The peculiar evil of silencing the expression of an opinion is that it is robbing the human race; posterity as well as the existing generation; those who dissent from the opinion, still more than those who hold it. If the opinion is right, they are deprived of the opportunity of exchanging error for truth: if wrong, they lose, what is almost as great a bene­fit, the clearer perception and livelier impression of truth, produced by its collision with error.
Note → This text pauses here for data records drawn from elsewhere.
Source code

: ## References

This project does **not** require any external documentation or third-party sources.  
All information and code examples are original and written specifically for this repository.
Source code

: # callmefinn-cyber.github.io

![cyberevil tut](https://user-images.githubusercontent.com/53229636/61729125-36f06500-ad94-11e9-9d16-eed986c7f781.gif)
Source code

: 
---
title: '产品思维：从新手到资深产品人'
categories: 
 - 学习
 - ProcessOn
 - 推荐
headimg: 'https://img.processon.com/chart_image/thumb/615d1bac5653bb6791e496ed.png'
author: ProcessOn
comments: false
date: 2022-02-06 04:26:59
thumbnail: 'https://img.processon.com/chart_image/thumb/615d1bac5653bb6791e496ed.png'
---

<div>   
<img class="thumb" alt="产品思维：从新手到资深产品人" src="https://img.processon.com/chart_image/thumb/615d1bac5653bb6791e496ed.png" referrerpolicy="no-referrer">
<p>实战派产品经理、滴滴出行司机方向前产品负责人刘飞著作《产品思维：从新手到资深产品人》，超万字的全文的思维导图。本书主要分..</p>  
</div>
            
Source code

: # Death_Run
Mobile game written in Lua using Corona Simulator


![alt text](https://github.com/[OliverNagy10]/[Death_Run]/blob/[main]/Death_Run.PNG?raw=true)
That is fine, so far as it goes; but what if it is not truth that people are seeking, but some other benefit, such as membership, solidarity, or consolation? Is freedom of opinion the same benefit in the search for consolation as it is in the search for truth? Clearly not. Religions, Durkheim taught us, offer membership, and that is their social function. They fill the void in the human heart with the mystical presence of the group, and if they do not provide this benefit they will wither and die, like the religions of the ancient world during the Hellenistic period. It is in the nature of a religion to protect itself from rival groups and the heresies that promote them. It is therefore not an accident that heretics are marginalized, murdered, or burned at the stake.

Of course, we Christians no longer engage in those practices, since we have learned the art of putting our religion on hold when dealing with those who do not share it, thereby clearing as much space as possible for the free discussion of alternatives. But this ongoing compromise, between religion and free inquiry, is foreign to many other worldviews. We now have living among us people who believe that errors of religion are punishable by death and that those who carry out this punishment win special favor with the Almighty.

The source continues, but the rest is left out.